Things Heard & Seen is a two-hour long movie that comes by way of Netflix under the thriller genre. It’s based on the novel “All Things Cease to Appear” by Elizabeth Brundage and was adapted into a screenplay by Shari Springer Berman, who also directs it alongside Robert Pulcini.

The movie’s opening credits draw viewers in with a series of paintings that are projected as a slideshow in a classroom before they’re transported into a lofty aerial view of the cold, dreary countryside. It’s the winter of 1980, and a car drives up a dirt road and pulls into the garage of a modest home. The man inside the car sits there, still and appearing lost in thought. His daze is interrupted by something red and viscous plopping wetly on his windshield. It’s blood. The man looks up at the ceiling of the garage, and drops of blood splatter onto his cheek. With the nervous crescendo of violins rising, he walks into the home and sees a little girl who stands there eerily before turning to face him. The man is next seen running in the field, carrying the girl in his arms.

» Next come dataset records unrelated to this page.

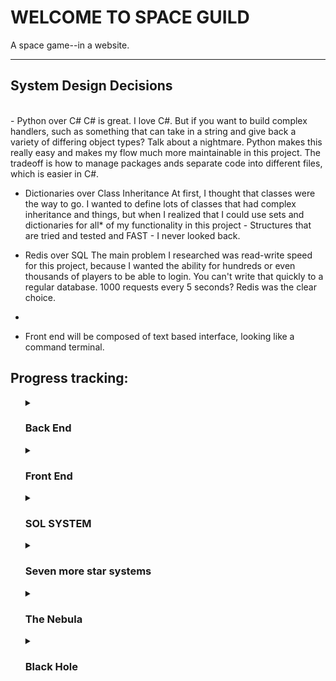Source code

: <h1>WELCOME TO SPACE GUILD</h1>  
A space game--in a website.
<hr>
<h2>System Design Decisions</h2><br>
- Python over C#
<tab>C# is great. I love C#. But if you want to build complex handlers, such as something that can take in a string and give back a variety of differing object types? Talk about a nightmare. Python makes this really easy and makes my flow much more maintainable in this project. The tradeoff is how to manage packages ands separate code into different files, which is easier in C#.

- Dictionaries over Class Inheritance
<tab>At first, I thought that classes were the way to go. I wanted to define lots of classes that had complex inheritance and things, but when I realized that I could use sets and dictionaries for all* of my functionality in this project - Structures that are tried and tested and FAST - I never looked back.

- Redis over SQL
<tab>The main problem I researched was read-write speed for this project, because I wanted the ability for hundreds or even thousands of players to be able to login. You can't write that quickly to a regular database. 1000 requests every 5 seconds? Redis was the clear choice.

- 

- Front end will be composed of text based interface, looking like a command terminal.

<h2>Progress tracking:</h2>  
<ul>
<details>
    <summary><h3>Back End</h3></summary>
    <ul>
      <li>[ ] Ship statistics based on components? </li>
      <li>[X] Ship components</li>
      <li>[ ] Login System / token generation</li>
      <li>[ ] Logging <ul>
        <li>[ ] in region 'subscriber' pattern</li>
        <li>[ ] per ship log - messages and purely front-end added ship notifications (travel, damage, scanned, etc).</li>
        </ul>
      </li>
      <li>[ ] Station Shipyards/Vendor</li>
      <li>[ ] Anomalies (random events <s>at travel</s>)</li>
  </ul>
  </details>

  <details>
    <summary><h3>Front End</h3></summary>
    <ul>
      <li>[ ] Landing Page</li>
      <li>[ ] Login Page</li>
      <li>[ ] Game Page</li>
    </ul>
  </details>

  <details>
  <summary><h3>SOL SYSTEM</h3></summary>
    <ul>
      <li>[ ] POLITICS AND FACTION BUILDING</li>
      <li>[ ] Earth <ul>
        <li>[ ] Earth Orbit</li>
        <li>[ ] Earth Ground Station Zero</li>
        <li>[ ] Earth Orbital Station Zero</li>
        <li>[ ] Moon Orbit</li>
        <li>[ ] Moon Ground Station</li>
      </ul>
        <br>
      </li>
      <li>[ ] Sun Orbital</li>
        <br>
      <li>[ ] SOL -> ALPHA warp Gate orbital</li>
        <br>
      <li>[ ] Venus <ul>
        <li>[ ] Venus Orbit</li>
        <li>[ ] Venus Ground Station Zero</li>
        <li>[ ] Venus Orbital Station Zero</li>
      </ul>
        <br>
      </li>
      <li>[ ] Mars <ul>
        <li>[ ] Mars Orbit</li>
        <li>[ ] Mars Ground Station Zero</li>
        <li>[ ] Mars Orbital Station Zero</li>
        <li>[ ] Mars Moon 1 Ground Station</li>
        <li>[ ] Mars Moon 2 Ground Station</li>
       </ul>
      </li>
        <br>
      <li>[ ] Mercury <ul>
        <li>[ ] Mercury Orbit</li>
        <li>[ ] Mercury Ground Station</li>
       </ul>
      </li>
        <br>
      <li>[ ] Asteroid Belt <ul>
        <li>[ ] Belt Region 1 orbit <ul> 
          <li>[ ] Belt 1 Station</li>
        </ul>
        </li>
        <li>[ ] Belt Region 2 orbit <ul> 
          <li>[ ] Belt 2 Station</li>
        </ul>
        </li><li>[ ] Belt Region 3 orbit <ul> 
          <li>[ ] Belt 3 Station</li>
        </ul>
        </li>
       </ul>
      </li>
        <br>
      <li>[ ] Jupiter <ul>
        <li>[ ] Jupiter Orbit</li>
        <li>[ ] Jupiter Atmosphere Station 'Thunder Station'</li>
        <li>[ ] IO station</li>
       </ul>
      </li>   
        <br>
      <li>[ ] Saturn <ul>
        <li>[ ] Saturn Orbit</li>
        <li>[ ] Saturn Atmosphere Station 'Cloud Station'</li>
        <li>[ ] Ring station 1</li>
        <li>[ ] Ring station 2</li>
       </ul>
      </li>
        <br>
      <li>[ ] Uranus <ul>
        <li>[ ] Uranus Orbit</li>
        <li>[ ] Uranus Orbital Station</li>
        <li>[ ] Uranus Atmosphere station</li>
        </ul>
      </li>
        <br>
      <li>[ ] Kyper Regions <ul>
        <li>[ ] Kyper Region 1 Orbit + Station</li>
        <li>[ ] Kyper Region 2 Orbit + Station</li>
        <li>[ ] Kyper Region 3 Orbit + Station</li>
        <li>[ ] Kyper Region 4 Orbit + Station</li>
        </ul>
      </li>
      <li>[ ] built in code?</li> 
    </ul>
  </details>

  <details>
    <summary><h3>Seven more star systems</h3></summary>
    <ul>
      <li>[ ] Outer System 1 - <ul>
      <details>
        Science and research. <br> 
        **System composition in order inmost to outmost:**  <br>
        Binary star system.  <br>
        Close Gas Giant.  <br>
        Asteroid belt.  <br>
        Shattered planet w/ Orbital station and Deadly Ground Resource Gather site.  <br>
        Asteroid belt.  <br>
        Shattered planet w/ Oribital station and two Dangerous Ground Resource Gather sites.  <br>
        Synthetic planet w/ 2 Orbital stations and a Ground station.  <br>
        **Politics**  <br>
        A system of researchers using high-risk, high-reward scavengers to gather research materials from the shattered planets. All under the command of a few powerful barons trying to increase their wealth with SCIENCE!<br>
        **Warp Gate Connections:**<br>
        Synthetic planet orbital gates -> Nebula Gates  <br>
        Binary Star gates -> SOL  <br>
        Binary Star gates -> Black Hole  <br>
      </details>
        <li>[X] POLITICS AND FACTION BUILDING</li>
        <li>[X] gates?</li>
        <li>[X] planets</li>
        <li>[X] stations</li>
        <li>[ ] built in code?</li> 
        </ul>
      </li>
      <li>[ ] Outer System 2 - Empire<ul>
        <li>[ ] POLITICS AND FACTION BUILDING</li>
        <li>[ ] gates?</li>
        <li>[ ] planets</li>
        <li>[ ] stations</li>
        <li>[ ] built in code?</li> 
      </ul></li>
      <li>[ ] Outer System 3<ul>
        <li>[ ] POLITICS AND FACTION BUILDING</li>
        <li>[ ] gates?</li>
        <li>[ ] planets</li>
        <li>[ ] stations</li>
        <li>[ ] built in code?</li> 
      </ul></li>
      <li>[ ] Outer System 4<ul>
        <li>[ ] POLITICS AND FACTION BUILDING</li>
        <li>[ ] gates?</li>
        <li>[ ] planets</li>
        <li>[ ] stations</li>
        <li>[ ] built in code?</li> 
      </ul></li>
      <li>[ ] Outer System 5<ul>
        <li>[ ] POLITICS AND FACTION BUILDING</li>
        <li>[ ] gates?</li>
        <li>[ ] planets</li>
        <li>[ ] stations</li>
        <li>[ ] built in code?</li> 
      </ul></li>
      <li>[ ] Outer System 6<ul>
        <li>[ ] POLITICS AND FACTION BUILDING</li>
        <li>[ ] gates?</li>
        <li>[ ] planets</li>
        <li>[ ] stations</li>
        <li>[ ] built in code?</li> 
      </ul></li>
      <li>[ ] Outer System 7 - Zealots <ul>
        <li>[ ] POLITICS AND FACTION BUILDING</li>
        <li>[ ] gates?</li>
        <li>[ ] planets</li>
        <li>[ ] stations</li>
        <li>[ ] built in code?</li> 
      </ul></li>
    </ul>
  </details>
  <details>
    <summary><h3>The Nebula</h3></summary>
    <ul>
      <li>[ ] Gate/Teleporter/Warp orbit</li>
      <li>[ ] Storm Region</li>
      <li>[ ] Asteroid Fields</li>
      <li>[ ] Nebula Station 1</li>
      <li>[ ] Nebula Station 2</li>
      <li>[ ] built in code?</li> 
    </ul>
  </details>
  <details>
    <summary><h3>Black Hole</h3></summary>
    <ul>
      <li>[ ] Gate/Teleporter/Warp orbit</li>
      <li>[ ] Black Hole Orbit</li>
      <li>[ ] built in code?</li> 
    </ul>
  </details>
  <br>
</ul>

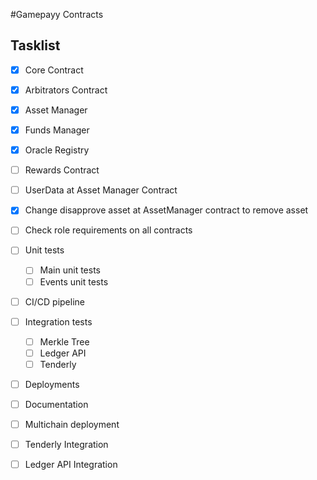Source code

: #Gamepayy Contracts

## Tasklist
- [x] Core Contract
- [x] Arbitrators Contract
- [x] Asset Manager
- [x] Funds Manager
- [x] Oracle Registry
- [ ] Rewards Contract
- [ ] UserData at Asset Manager Contract
- [x] Change disapprove asset at AssetManager contract to remove asset
- [ ] Check role requirements on all contracts
- [ ] Unit tests
    - [ ] Main unit tests
    - [ ] Events unit tests
- [ ] CI/CD pipeline
- [ ] Integration tests
    - [ ] Merkle Tree
    - [ ] Ledger API
    - [ ] Tenderly
- [ ] Deployments
- [ ] Documentation

- [ ] Multichain deployment
- [ ] Tenderly Integration
- [ ] Ledger API Integration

It’s a promising start to the movie, which centers around the marriage between George (James Norton) and Catherine (Amanda Seyfried) Claire. George, with a newly minted doctorate in art, lands himself a job as a professor at Saginaw College in upstate New York. Catherine, who also has a background in art, works as an art restorer. Together, the husband and wife—along with their daughter—move to become, as Catherine puts it, the image of the “professor with the wife with the country home.” Once the couple moves in, they being to experience a few spooky sightings, and the makings of a supernatural mystery begin to reveal themselves.

Sadly, despite its promising start, the movie fails to frighten or intrigue viewers. What is meant to be a horror/thriller about the new home’s history is instead something else entirely. The story languishes on the unraveling marriage between George and Catherine. The plot is largely driven by exposition, which is to say that Berman’s narrative choices fail to grab the audience’s attention with something more compelling like conflict or drama. The character development in the film is thin as well. Save for a few moments of spooky sightings of specters, one might see the film as a drama about marriage drama.

The movie, like many horror movies, contains threads of fascinating theories of how the supernatural interacts with the profane—that is, secular—realm of human reality. If only Bergman’s screenplay were more judicious in its focus. But as it stands, fans of horror thrillers can find movies that manage to deliver more intrigue and better frights in less time than this one takes.